Darryl Dash is a graduate of the University of Waterloo, Heritage Theological Seminary, and Gordon-Conwell Theological Seminary. He’s married to Charlene, and has two children, Christina and Josiah. Darryl is currently planting Liberty Grace Church in Liberty Village, Toronto. He previously served as pastor of Richview Baptist Church and Park Lawn Baptist Church, both in west Toronto.

When You Want More (John 6:1-15, 25-71)

What is it that you want more of in life? Who here would like more time? I would. I would love to be a kid again. The days lasted forever. You tell a kid to wait a day, and it's like you're telling them forever. Now, it seems like I just sit down after preaching and I'm back here again. I've got magazines and books I'd love to read, things I'd like to do. I would love to have more time.

Who here would like more money? Are you ever surprised by your bank balance when you go to the ATM? Wouldn't it be nice to be surprised the right way? To feel like our money had multiplied when we weren't looking?

There are lots of things we want more of, but think deeper for a second. There are things we want more of that we can't put words to, at least not easily. I married a couple on Friday. One thing I love about performing weddings is that I get a close-up look at the facial expressions of the couple. I watched their expressions on Friday, but I did so with mixed feelings. No matter how good a couple they or anyone else will be, every married couple will eventually experience a profound sense of disappointment. No husband, no wife, can meet all of the complex needs or hungers of the soul. It's impossible.

It's the same at work. You may have a great career. It may be good a great deal of the time. But everybody, in every job, eventually longs for more. No matter what dream job you land, it's still not enough.

I could name lots of things - hobbies, friends, kids, relationships. They're all great, and there are moments of life that we feel satisfied. But there are also long periods in between in which we ask, "Is this all there is? There has got to be something more."

Today's story is going to speak to that need. If you've been following along, we've been looking at the seven signs or miracles that Jesus performed that are recorded in the Gospel of John. Signs are significant because they point to something. They aren't just events that happened. There's a significance, a deeper meaning, behind each one of these stories.

Today's story is especially significant. It's the only event that happened in Jesus' life, apart from the last week of his life, that's recorded in all four Gospels. It's also a watershed moment in his life. Up until now, Jesus' popularity had been on the increase. John 6:2 says, "And a huge crowd kept following him wherever he went, because they saw his miracles as he healed the sick." After this event, his popularity took a nosedive. John 6:66 says, "From this time many of his disciples turned back and no longer followed him." What we're about to read was a pretty significant incident in the ministry of Jesus.

Let's read what happened:

After this, Jesus crossed over the Sea of Galilee, also known as the Sea of Tiberias. And a huge crowd kept following him wherever he went, because they saw his miracles as he healed the sick. Then Jesus went up into the hills and sat down with his disciples around him. (It was nearly time for the annual Passover celebration.) Jesus soon saw a great crowd of people climbing the hill, looking for him. Turning to Philip, he asked, "Philip, where can we buy bread to feed all these people?" He was testing Philip, for he already knew what he was going to do. (John 6:1-6)

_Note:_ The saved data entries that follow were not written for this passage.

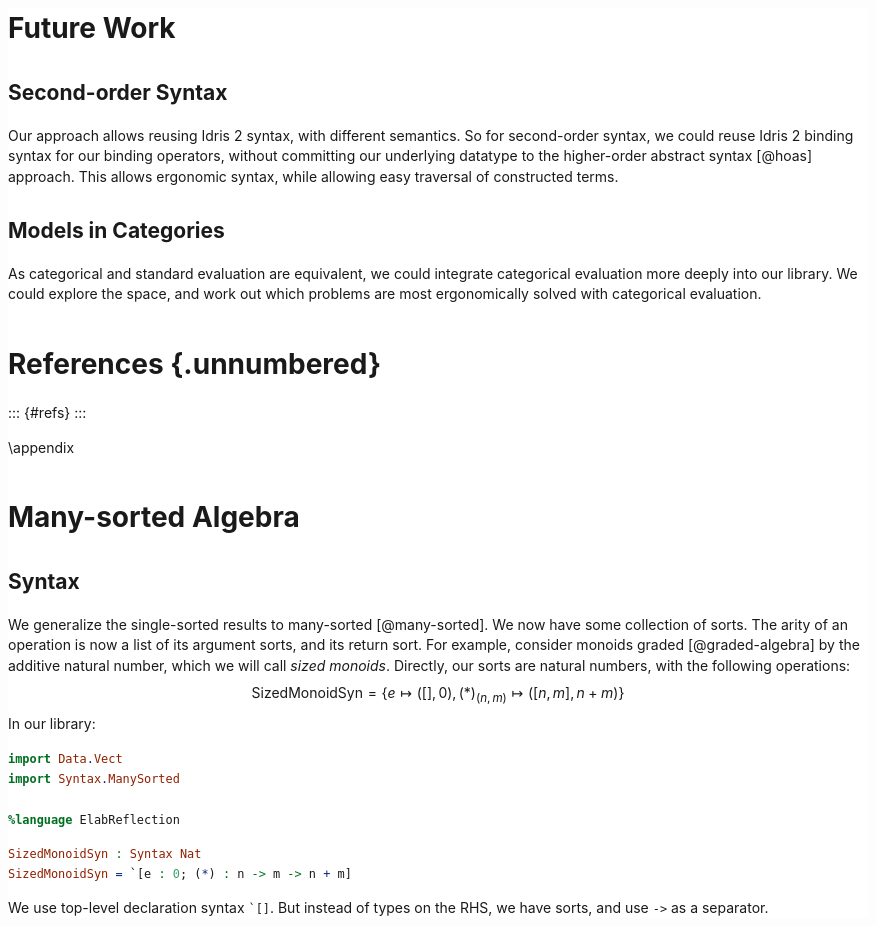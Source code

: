 # Future Work

## Second-order Syntax

Our approach allows reusing Idris 2 syntax, with different semantics. So for second-order syntax, we could reuse Idris 2 binding syntax for our binding operators, without committing our underlying datatype to the higher-order abstract syntax [@hoas] approach. This allows ergonomic syntax, while allowing easy traversal of constructed terms.

## Models in Categories

As categorical and standard evaluation are equivalent, we could integrate categorical evaluation more deeply into our library. We could explore the space, and work out which problems are most ergonomically solved with categorical evaluation.

# References {.unnumbered}

::: {#refs}
:::

\appendix

# Many-sorted Algebra

## Syntax

We generalize the single-sorted results to many-sorted [@many-sorted]. We now have some collection of sorts. The arity of an operation is now a list of its argument sorts, and its return sort. For example, consider monoids graded [@graded-algebra] by the additive natural number, which we will call *sized monoids*. Directly, our sorts are natural numbers, with the following operations:
$$
\mathrm{SizedMonoidSyn} = \left\{e \mapsto ([], 0), (*)_{(n, m)} \mapsto ([n, m], n + m)\right\}
$$
In our library:

```{.idr .hide file="ManySorted"}
import Data.Vect
import Syntax.ManySorted

%language ElabReflection
```

```{.idr file="ManySorted"}
SizedMonoidSyn : Syntax Nat
SizedMonoidSyn = `[e : 0; (*) : n -> m -> n + m]
```

We use top-level declaration syntax `` `[] ``. But instead of types on the RHS, we have sorts, and use `->` as a separator.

If you've been to Israel, you might have gone to where some think this happened. It's hard to picture - five thousand men, plus women and children, probably well over ten thousand - spontaneously coming to find Jesus. It must have been staggering to watch. But you can't begin to imagine the logistical problems surrounding a group of people that large. If you've ever had to plan a large event or cook for a large group, you know it just doesn't happen by itself. Jesus turned to one of his disciples, Philip, who knew the area best, because he didn't live too far away. It's almost like he's asking directions to the closest store. He had a deeper purpose, though. "He was testing Philip, for he already knew what he was going to do."

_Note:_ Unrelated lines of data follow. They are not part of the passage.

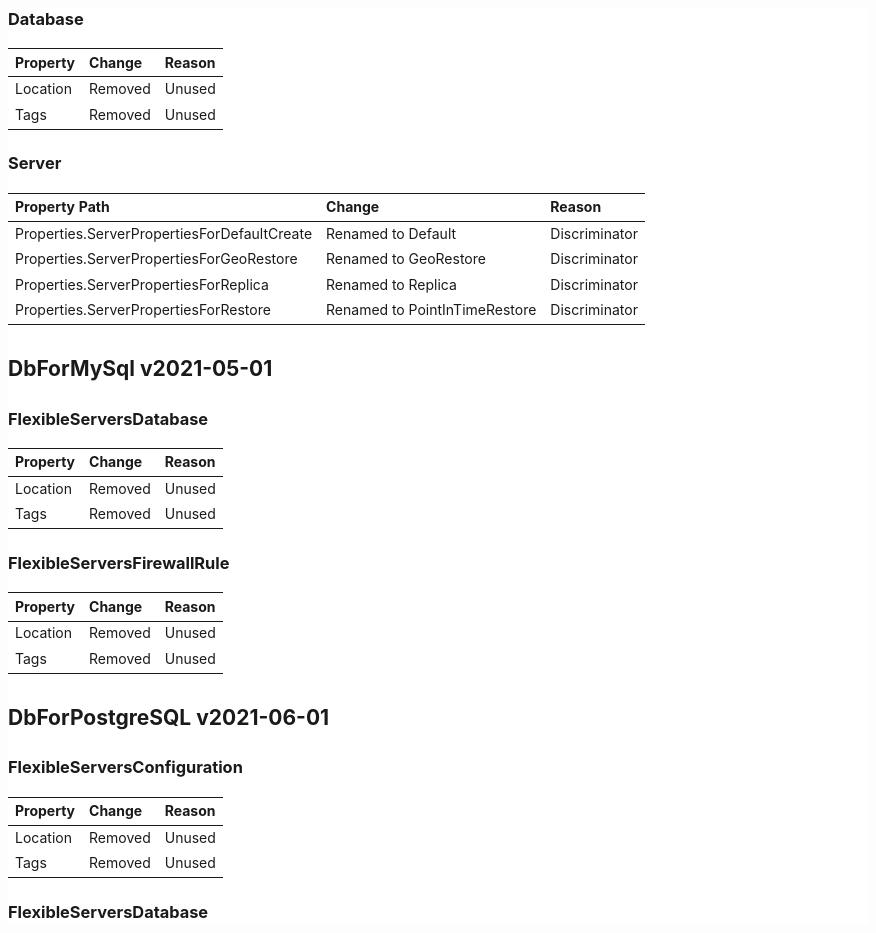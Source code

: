 ### Database

| Property | Change  | Reason |
| :------- | :------ | :----- |
| Location | Removed | Unused |
| Tags     | Removed | Unused |

### Server

| Property Path                               | Change                        | Reason        |
| :------------------------------------------ | :---------------------------- | :------------ |
| Properties.ServerPropertiesForDefaultCreate | Renamed to Default            | Discriminator |
| Properties.ServerPropertiesForGeoRestore    | Renamed to GeoRestore         | Discriminator |
| Properties.ServerPropertiesForReplica       | Renamed to Replica            | Discriminator |
| Properties.ServerPropertiesForRestore       | Renamed to PointInTimeRestore | Discriminator |


## DbForMySql v2021-05-01

### FlexibleServersDatabase

| Property | Change  | Reason |
| :------- | :------ | :----- |
| Location | Removed | Unused |
| Tags     | Removed | Unused |

### FlexibleServersFirewallRule

| Property | Change  | Reason |
| :------- | :------ | :----- |
| Location | Removed | Unused |
| Tags     | Removed | Unused |

## DbForPostgreSQL v2021-06-01

### FlexibleServersConfiguration

| Property | Change  | Reason |
| :------- | :------ | :----- |
| Location | Removed | Unused |
| Tags     | Removed | Unused |

### FlexibleServersDatabase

That last verse makes me think. I wonder sometimes if God isn't trying to teach us something when we have a shortfall of time, money, or some other resource. When I run out of money, or last year when our church faced a deficit, I sometimes think God may be trying to get our attention to see what we'll do, even though he already has in mind what he wants to do in the situation.

We tend to respond just like Philip did. "Philip replied, 'It would take a small fortune to feed them!'" (John 6:7). We tend to look first to our own resources, which is fine. But our resources are seldom enough. Let's stretch the need factor wider than providing a meal for over ten thousand, which we couldn't pull off. Let's make it more commonplace. We don't have the resources for what we need - for breaking bad habits, for making our marriage what it should be, for many of the things we long for. A lot of us have found that our resources run out a lot sooner than we'd like them to. What do we do when they run out?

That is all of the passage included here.